Panowie, upał nie jest dobry dla każdego. Gdyby tak było, nie byłoby zasłabnięć. Kiedy jest wysoka temperatura, >30stp. i wysoka wilgotność, zerowy wiatr, czyli kiepska termoregulacja, organizm się przeciąża...Nie jestem fizjologiem, ale pewnie żaden nie zaleci na taka pogodę intensywnego wysiłku. Czy można? Pewnie, że tak. Dziś grała ekstraklasa, komentator nie miał czym oddychać, a kopacze grali. Da się, ale do tego trzeba być młodym, zawodowym sportowcem, mającym sztab lekarzy i fizjologów do dyspozycji na co dzień i stały monitoring zdrowia (bo ono kosztuje klub sporo kasy). Miałem przy takiej pogodzie niedawno trening z młodszą o dziesięć lat dziewczyną (przynajmniej tak szacuję), w 2/3ich dystansu odpuściłem - kompletnie osłabłem mimo nawodnienia, byłem bez sił, nogi jak z waty, a biegam regularnie i mam ruch 5 dni w tygodniu.

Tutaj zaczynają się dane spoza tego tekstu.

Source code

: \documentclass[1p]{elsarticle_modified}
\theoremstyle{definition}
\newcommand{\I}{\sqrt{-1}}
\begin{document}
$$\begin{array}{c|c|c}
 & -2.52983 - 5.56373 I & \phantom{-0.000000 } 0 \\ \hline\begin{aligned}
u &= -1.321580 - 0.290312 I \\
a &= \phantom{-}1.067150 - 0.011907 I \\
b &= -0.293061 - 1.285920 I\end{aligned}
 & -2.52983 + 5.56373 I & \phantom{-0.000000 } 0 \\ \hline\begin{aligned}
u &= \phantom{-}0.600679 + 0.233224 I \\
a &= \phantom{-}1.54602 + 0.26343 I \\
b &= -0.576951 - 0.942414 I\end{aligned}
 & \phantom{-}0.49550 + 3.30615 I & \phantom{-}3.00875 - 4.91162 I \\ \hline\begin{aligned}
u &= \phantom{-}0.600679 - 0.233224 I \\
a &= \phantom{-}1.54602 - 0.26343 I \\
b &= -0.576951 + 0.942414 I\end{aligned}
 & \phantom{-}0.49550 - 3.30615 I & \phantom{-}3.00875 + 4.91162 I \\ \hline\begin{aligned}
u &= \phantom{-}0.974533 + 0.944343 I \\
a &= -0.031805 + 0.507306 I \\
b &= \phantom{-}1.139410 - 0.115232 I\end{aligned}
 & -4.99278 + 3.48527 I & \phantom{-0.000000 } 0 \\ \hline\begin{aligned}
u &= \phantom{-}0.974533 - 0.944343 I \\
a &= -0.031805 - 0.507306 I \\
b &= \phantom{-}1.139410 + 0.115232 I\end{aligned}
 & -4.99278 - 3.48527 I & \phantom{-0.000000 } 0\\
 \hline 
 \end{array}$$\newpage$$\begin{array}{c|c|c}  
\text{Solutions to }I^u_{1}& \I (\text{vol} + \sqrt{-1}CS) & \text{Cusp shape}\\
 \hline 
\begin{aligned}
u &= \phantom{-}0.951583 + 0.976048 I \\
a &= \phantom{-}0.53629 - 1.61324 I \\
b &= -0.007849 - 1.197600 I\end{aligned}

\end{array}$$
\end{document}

Nie uważam, że nie można - ale z głową. Można wolniej, można więcej płynów, ale każdy z nas, będąc na różnym poziomie, w różnym wieku, z różną wydolnością, niech lepiej słucha, co mówi ciało....Zwłaszcza początkujący...Jest różnica między twardzielem, a kozakiem...To rozsądek.
A i jeszcze jedno - biegam w mróz, śnieżycę, deszcz...tak dla ścisłości.
klosiu, 5.5-6.5km -> jezioro, kapiel -> z powrotem. Takie mam teraz środy, a ostatnio zdarza się i w weekend. Rewelacja, też na to czekam!